The Class of 2018 Hooding and Diploma Ceremony will be held May 11, 2018, at St. Paul’s Baptist Church in Richmond.
Chemistry. Compounding. Zombies!
BY GREG WEATHERFORD
Director of Communications, VCU School of Pharmacy
Photos by Danny Tiet, VCU School of Pharmacy
Thirty students in VCU School of Pharmacy’s third-year elective on advanced nonsterile compounding recently got a crash course in doing work in difficult conditions.
Really difficult. Zombie-invasion difficult.
The goal for the Zombie Apocalypse Lab, which comprised two weeks of the course, was to give students an experience that would help them practice pharmacy during a natural disaster, power outage or similar scenario, said assistant professor Lauren Caldas, Pharm.D., one of the course leaders and creators.
“Instead of putting them into a situation that might have actually happened to them, like a hurricane or a war zone, we thought this would teach them the same things but in a fun way,” Caldas said.
Caldas dreamed up the zombie theme with her course co-leader, Abigale Matulewicz, Pharm.D., also an assistant professor in the school’s Department of Pharmacotherapy & Outcomes Science. Both are fans of “The Walking Dead” TV show and thought something like it would work as an entertaining framework for students to learn real-life disaster-relief pharmacy skills.
They found support from VCU’s Center for Teaching and Learning Excellence, which gave them a $400 grant to cover some of the startup costs.
Why would VCU pay money for an undead invasion? “It was a beautiful combination of advancing teaching scholarship with VCU students and an innovative approach to student engagement,” enthused Enoch Hale, the center’s director.
The lab wasn’t all about zombies. The first week gave students hands-on practice extracting active ingredients from natural products.

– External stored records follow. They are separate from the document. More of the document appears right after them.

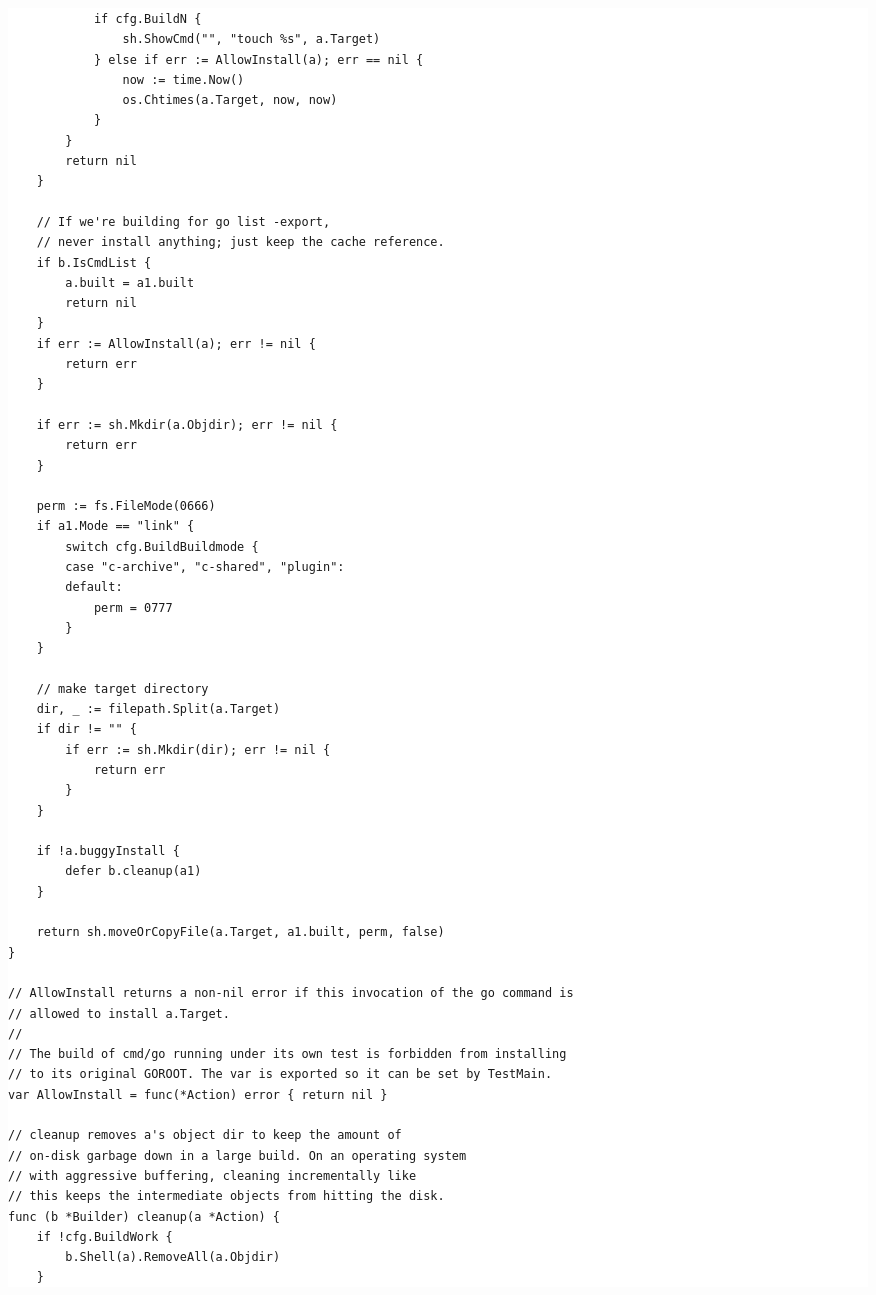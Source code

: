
 ```
			if cfg.BuildN {
				sh.ShowCmd("", "touch %s", a.Target)
			} else if err := AllowInstall(a); err == nil {
				now := time.Now()
				os.Chtimes(a.Target, now, now)
			}
		}
		return nil
	}

	// If we're building for go list -export,
	// never install anything; just keep the cache reference.
	if b.IsCmdList {
		a.built = a1.built
		return nil
	}
	if err := AllowInstall(a); err != nil {
		return err
	}

	if err := sh.Mkdir(a.Objdir); err != nil {
		return err
	}

	perm := fs.FileMode(0666)
	if a1.Mode == "link" {
		switch cfg.BuildBuildmode {
		case "c-archive", "c-shared", "plugin":
		default:
			perm = 0777
		}
	}

	// make target directory
	dir, _ := filepath.Split(a.Target)
	if dir != "" {
		if err := sh.Mkdir(dir); err != nil {
			return err
		}
	}

	if !a.buggyInstall {
		defer b.cleanup(a1)
	}

	return sh.moveOrCopyFile(a.Target, a1.built, perm, false)
}

// AllowInstall returns a non-nil error if this invocation of the go command is
// allowed to install a.Target.
//
// The build of cmd/go running under its own test is forbidden from installing
// to its original GOROOT. The var is exported so it can be set by TestMain.
var AllowInstall = func(*Action) error { return nil }

// cleanup removes a's object dir to keep the amount of
// on-disk garbage down in a large build. On an operating system
// with aggressive buffering, cleaning incrementally like
// this keeps the intermediate objects from hitting the disk.
func (b *Builder) cleanup(a *Action) {
	if !cfg.BuildWork {
		b.Shell(a).RemoveAll(a.Objdir)
	}
```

At Caldas’ and Matulewicz’s request, School of Pharmacy professor Michael Hindle, Ph.D., and one of his postdoctoral students, Xiangyin Wei, researched the anti-inflammatory and antiseptic components of yarrow, a flowering herb found across the United States, and developed a process to extract and analyze the healing components. Students in the lab spent a week using those extraction and analysis techniques on natural dried yarrow.
That’s when the zombies came in.
For the second week of the lab, the students were informed of the scenario, given a collection of scavenged supplies and limited tools — including plastic spoons and forks and 12-ounce soda bottles — and told to create a compound with procedures, documentation and proper labeling … all without using electricity or running water.
The lab room was decorated with zombie-themed props and imagery. (The decor was handled by assistant professor Krista Donohoe, Pharm.D.)
To make the scene even more fraught, the students’ work was interrupted by spooky banging noises and occasional marauding zombies — in reality a pair of fourth-year pharmacy students in masks and lab coats spattered with fake blood.
How did the students handle the zombies and the work?
“They loved it,” Caldas said. “They were so inventive with the compounds they created!”
Students went far beyond the requirements of the course. Several used the less-than-ideal equipment to create a functioning mouthwash that included a cherry flavor to make it more palatable to patients. Labels were written and applied by hand: “Even in the apocalypse, we have to document,” Caldas noted.
Luckily, all the students made it out of the Zombie Apocalypse Lab. This time.
The team plans to repeat the course next year.